[Items from a data source]
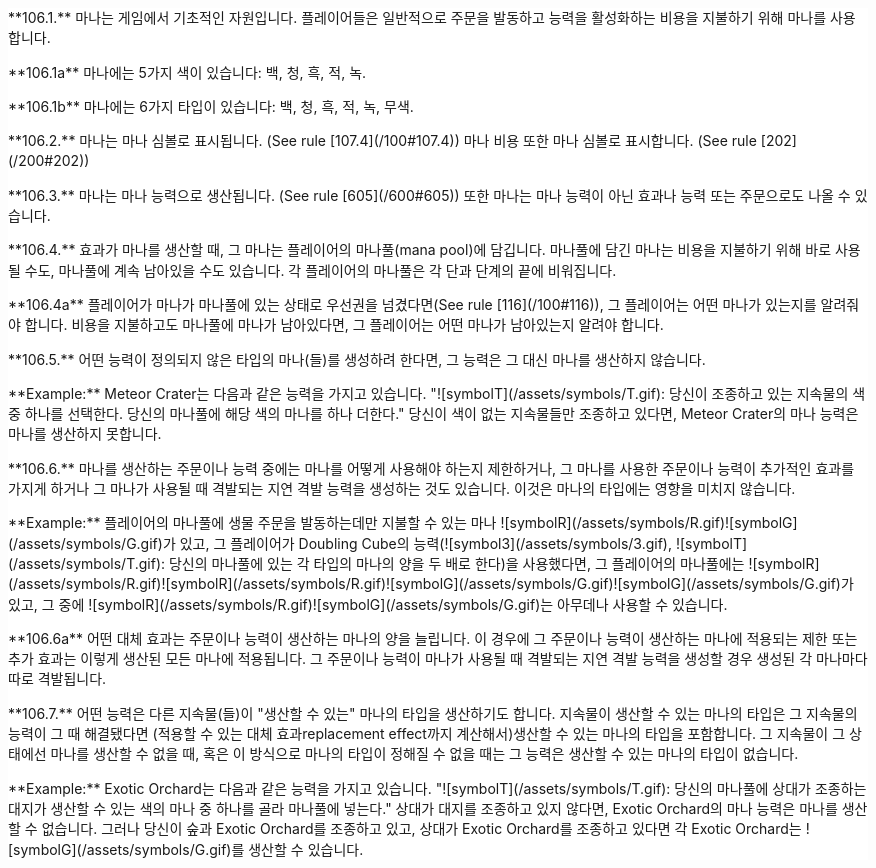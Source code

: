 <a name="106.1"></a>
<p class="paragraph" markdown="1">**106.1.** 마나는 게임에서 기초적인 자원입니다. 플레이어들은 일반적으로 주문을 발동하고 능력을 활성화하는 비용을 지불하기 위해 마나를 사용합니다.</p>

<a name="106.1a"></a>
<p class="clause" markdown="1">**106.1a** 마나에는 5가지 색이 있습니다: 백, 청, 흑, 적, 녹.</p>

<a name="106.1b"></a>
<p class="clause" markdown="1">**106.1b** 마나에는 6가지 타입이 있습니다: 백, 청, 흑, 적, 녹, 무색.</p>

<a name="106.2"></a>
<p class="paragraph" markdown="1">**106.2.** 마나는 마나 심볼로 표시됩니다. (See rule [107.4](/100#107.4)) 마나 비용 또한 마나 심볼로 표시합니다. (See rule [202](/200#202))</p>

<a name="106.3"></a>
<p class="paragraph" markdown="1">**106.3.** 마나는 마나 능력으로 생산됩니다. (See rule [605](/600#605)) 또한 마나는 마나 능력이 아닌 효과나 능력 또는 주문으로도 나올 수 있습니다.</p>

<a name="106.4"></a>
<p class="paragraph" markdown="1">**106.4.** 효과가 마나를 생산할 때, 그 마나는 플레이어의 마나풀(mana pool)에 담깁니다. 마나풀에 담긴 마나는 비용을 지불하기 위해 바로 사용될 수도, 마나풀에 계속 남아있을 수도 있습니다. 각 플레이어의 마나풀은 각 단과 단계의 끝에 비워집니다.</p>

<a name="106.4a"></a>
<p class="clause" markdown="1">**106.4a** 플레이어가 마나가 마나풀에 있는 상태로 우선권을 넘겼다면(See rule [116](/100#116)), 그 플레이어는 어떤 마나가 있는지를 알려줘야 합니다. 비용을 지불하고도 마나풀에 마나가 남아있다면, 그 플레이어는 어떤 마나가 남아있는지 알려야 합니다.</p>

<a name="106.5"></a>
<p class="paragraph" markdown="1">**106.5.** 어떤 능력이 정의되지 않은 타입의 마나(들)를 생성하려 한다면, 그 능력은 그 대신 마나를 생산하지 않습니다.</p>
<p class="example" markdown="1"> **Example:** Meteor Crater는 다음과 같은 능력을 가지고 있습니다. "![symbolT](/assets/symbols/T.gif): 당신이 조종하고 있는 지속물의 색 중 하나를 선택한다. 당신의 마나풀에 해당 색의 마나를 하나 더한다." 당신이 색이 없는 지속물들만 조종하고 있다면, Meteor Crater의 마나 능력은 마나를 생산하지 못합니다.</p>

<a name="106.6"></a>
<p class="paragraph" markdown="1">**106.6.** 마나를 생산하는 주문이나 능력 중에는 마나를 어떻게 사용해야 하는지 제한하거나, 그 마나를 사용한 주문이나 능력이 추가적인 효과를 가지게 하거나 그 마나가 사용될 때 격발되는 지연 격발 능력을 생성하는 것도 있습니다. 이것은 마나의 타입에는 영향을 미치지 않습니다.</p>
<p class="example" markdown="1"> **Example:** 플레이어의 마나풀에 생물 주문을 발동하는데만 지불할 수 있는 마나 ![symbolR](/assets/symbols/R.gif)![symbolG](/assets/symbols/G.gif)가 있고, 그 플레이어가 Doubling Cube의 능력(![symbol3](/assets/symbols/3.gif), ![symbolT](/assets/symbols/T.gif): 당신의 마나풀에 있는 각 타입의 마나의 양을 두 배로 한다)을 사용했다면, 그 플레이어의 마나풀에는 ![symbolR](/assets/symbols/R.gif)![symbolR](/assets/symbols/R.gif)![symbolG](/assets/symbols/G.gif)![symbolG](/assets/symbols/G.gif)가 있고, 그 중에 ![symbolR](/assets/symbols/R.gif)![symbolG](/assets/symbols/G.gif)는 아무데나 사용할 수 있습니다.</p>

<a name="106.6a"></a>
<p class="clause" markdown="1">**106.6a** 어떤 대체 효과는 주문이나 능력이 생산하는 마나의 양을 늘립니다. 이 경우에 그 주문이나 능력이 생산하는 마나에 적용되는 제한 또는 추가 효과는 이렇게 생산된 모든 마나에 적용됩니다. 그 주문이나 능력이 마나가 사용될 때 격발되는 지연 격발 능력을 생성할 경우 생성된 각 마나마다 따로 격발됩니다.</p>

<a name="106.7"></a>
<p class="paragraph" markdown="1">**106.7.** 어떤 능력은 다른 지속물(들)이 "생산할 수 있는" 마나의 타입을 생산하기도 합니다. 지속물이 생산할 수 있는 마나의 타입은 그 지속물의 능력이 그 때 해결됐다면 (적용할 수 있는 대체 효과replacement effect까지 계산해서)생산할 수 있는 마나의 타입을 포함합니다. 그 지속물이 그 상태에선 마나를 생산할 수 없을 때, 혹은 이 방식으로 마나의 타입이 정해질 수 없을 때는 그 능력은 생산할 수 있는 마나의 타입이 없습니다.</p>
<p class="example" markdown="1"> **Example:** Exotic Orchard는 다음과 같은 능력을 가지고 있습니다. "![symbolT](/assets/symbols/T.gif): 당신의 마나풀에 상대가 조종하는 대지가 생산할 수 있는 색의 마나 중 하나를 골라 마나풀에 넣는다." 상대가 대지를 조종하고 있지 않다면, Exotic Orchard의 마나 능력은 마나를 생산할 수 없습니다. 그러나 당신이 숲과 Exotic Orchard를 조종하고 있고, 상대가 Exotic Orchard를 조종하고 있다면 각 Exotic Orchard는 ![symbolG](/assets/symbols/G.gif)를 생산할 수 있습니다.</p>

__What is being asked__. Provide the number of lines in the entries that include "플레이어의", and no other text.

__The answer__. 2